EBS Volumes - Attach, Delete, Detach.
Original Answer
I'm afraid this isn't possible the way you'd like to do it (and many others for that matter, including myself).
Problem
You want to restrict access to a particular service's resources rather than its actions - while AWS Identity and Access Management (IAM) supports both in principle, not every AWS product/service offers restrictions based on resources yet; unfortunately Amazon EC2 is one of these and even featured as an example for this very difference, see Integrating with Other AWS Products:
The following table summarizes whether you can grant IAM permissions
that control access to a service's actions, resources, or both. For
example, you can use IAM to control which Amazon EC2 actions users
have access to, but you can't use IAM to control users' access to
AMIs, volumes, instances, etc. [emphasis mine]
(Partial) Workaround
Depending on the needs of the other accounts, you might still be able to at least limit their ability to perform those actions considered destructive - you can explore the available actions via the AWS Policy Generator, for example:
ec2:DeregisterImage - obvious effect, when denied for a user/group
ec2:ModifyInstanceAttribute - this would help via Enabling Termination Protection for an Instance, when denied for a user/group:
By default, you can terminate any instances you launch. If you want to
prevent accidental termination of the instance, you can enable
termination protection for the instance.
That is, once you've enabled termination protection, anyone without permission to use ec2:ModifyInstanceAttribute cannot terminate these instances at all.
Obviously the respectively restricted accounts won't be able to facilitate those calls for their own resources anymore.

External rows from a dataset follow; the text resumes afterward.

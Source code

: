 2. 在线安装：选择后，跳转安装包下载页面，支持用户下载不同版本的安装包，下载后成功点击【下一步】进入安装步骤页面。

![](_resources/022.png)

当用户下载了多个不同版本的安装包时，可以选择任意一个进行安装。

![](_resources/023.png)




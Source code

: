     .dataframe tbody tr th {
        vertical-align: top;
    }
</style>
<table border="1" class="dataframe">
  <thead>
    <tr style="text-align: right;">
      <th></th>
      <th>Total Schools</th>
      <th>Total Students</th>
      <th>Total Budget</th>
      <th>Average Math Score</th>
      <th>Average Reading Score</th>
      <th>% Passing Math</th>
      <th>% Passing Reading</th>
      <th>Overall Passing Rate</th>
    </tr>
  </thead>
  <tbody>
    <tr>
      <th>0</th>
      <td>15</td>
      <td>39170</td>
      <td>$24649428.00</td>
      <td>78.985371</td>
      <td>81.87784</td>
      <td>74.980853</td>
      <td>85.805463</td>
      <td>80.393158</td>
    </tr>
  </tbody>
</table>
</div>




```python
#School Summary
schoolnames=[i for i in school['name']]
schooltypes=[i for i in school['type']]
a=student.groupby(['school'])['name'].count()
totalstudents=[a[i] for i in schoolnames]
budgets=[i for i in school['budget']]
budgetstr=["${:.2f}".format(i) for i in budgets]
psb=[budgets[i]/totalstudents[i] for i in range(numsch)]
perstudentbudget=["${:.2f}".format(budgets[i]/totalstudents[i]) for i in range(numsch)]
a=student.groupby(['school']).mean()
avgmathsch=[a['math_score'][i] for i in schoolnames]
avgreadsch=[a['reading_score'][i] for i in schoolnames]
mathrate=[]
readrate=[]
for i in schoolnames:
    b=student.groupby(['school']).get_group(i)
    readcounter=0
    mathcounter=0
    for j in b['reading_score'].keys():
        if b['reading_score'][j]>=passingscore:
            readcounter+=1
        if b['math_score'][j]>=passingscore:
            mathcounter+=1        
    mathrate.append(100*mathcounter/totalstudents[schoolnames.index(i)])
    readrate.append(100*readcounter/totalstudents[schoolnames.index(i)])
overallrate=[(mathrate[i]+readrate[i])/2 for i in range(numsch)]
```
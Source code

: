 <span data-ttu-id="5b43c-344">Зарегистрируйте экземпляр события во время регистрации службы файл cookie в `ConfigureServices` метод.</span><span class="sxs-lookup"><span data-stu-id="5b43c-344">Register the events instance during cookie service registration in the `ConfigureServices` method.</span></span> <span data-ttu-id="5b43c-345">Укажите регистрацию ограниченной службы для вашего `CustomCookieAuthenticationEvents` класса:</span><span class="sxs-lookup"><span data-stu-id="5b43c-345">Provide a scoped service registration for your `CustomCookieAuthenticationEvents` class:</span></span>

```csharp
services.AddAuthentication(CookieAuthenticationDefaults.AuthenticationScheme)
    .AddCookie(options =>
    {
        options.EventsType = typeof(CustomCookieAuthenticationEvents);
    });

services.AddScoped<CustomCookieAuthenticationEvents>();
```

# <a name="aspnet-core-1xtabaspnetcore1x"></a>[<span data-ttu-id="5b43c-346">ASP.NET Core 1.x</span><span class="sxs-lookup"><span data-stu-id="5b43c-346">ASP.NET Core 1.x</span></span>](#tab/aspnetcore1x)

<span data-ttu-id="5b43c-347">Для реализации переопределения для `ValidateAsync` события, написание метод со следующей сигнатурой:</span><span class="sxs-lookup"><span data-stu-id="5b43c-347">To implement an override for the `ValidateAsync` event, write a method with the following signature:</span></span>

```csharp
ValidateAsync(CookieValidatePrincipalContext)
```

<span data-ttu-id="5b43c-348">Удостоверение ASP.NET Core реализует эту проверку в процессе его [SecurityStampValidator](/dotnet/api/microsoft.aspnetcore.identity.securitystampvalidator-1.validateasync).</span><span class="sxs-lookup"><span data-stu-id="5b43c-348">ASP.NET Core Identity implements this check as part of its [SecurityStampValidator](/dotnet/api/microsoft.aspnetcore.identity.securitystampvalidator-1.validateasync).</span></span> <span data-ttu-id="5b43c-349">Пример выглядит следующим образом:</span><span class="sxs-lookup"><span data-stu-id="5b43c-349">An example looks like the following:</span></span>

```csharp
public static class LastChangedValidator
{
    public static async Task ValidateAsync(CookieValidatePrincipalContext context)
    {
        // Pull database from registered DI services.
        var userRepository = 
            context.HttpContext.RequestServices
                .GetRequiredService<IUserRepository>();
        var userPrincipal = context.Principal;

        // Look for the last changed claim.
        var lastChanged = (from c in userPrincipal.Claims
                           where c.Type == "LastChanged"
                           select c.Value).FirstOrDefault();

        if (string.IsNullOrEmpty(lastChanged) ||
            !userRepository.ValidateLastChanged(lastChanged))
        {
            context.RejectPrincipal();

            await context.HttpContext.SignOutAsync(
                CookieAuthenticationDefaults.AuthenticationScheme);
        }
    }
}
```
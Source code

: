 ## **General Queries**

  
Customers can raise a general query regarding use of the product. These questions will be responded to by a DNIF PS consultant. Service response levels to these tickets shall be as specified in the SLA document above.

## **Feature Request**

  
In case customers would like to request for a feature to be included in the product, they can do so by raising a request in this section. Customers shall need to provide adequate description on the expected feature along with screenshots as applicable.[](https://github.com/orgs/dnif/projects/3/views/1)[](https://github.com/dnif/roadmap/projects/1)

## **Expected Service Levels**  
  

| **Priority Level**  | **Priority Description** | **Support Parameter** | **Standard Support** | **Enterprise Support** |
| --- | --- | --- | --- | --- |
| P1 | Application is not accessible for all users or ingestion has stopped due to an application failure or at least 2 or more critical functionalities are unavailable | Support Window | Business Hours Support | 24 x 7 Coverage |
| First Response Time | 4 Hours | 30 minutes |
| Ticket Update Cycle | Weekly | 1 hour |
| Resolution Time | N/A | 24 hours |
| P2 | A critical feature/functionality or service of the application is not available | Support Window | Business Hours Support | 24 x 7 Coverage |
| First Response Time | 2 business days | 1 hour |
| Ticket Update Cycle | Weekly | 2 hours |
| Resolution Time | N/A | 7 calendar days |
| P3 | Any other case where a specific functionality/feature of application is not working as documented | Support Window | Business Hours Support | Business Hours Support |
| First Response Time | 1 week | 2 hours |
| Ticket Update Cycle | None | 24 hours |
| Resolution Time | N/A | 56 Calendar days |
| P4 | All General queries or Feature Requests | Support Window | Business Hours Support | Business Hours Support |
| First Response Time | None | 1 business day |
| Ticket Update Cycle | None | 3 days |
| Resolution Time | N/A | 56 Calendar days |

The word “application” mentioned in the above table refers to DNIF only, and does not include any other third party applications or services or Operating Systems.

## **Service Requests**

Furthermore this won't prevent them from running a fancy Cluster Compute Eight Extra Large Instance or so, incurring respective costs in turn ;)
Alternative Approach
Depending on your setup/environment you might want to look into Consolidated Billing instead, which essentially provides a way to gather one or many AWS accounts under another one, which is paying for the resources used by the others.
While this is primarily an accounting feature, it can be used to separate areas of concern as well - for example, it's quite common to facilitate separate development and production accounts to achieve respectively independent operation, not the least regarding IAM rights and the like.
The introductory blog post New AWS Feature: Consolidated Billing provides a good overview, and here is the relevant topic from the AWS Consolidated Billing Guide regarding your apparent use case:
The paying account is billed for all costs of the linked accounts.
However, each linked account is completely independent in every other
way (signing up for services, accessing resources, using AWS Premium
Support, etc.). The paying account owner cannot access data belonging
to the linked account owners (e.g., their files in Amazon S3). Each
account owner uses their own AWS credentials to access their resources
(e.g., their own AWS Secret Access Key). [emphasis mine]
Obviously this functionality is targeted at larger customers, but depending on your scenario you might be able to come up with a solution to separate your AWS accounts and resources as needed still.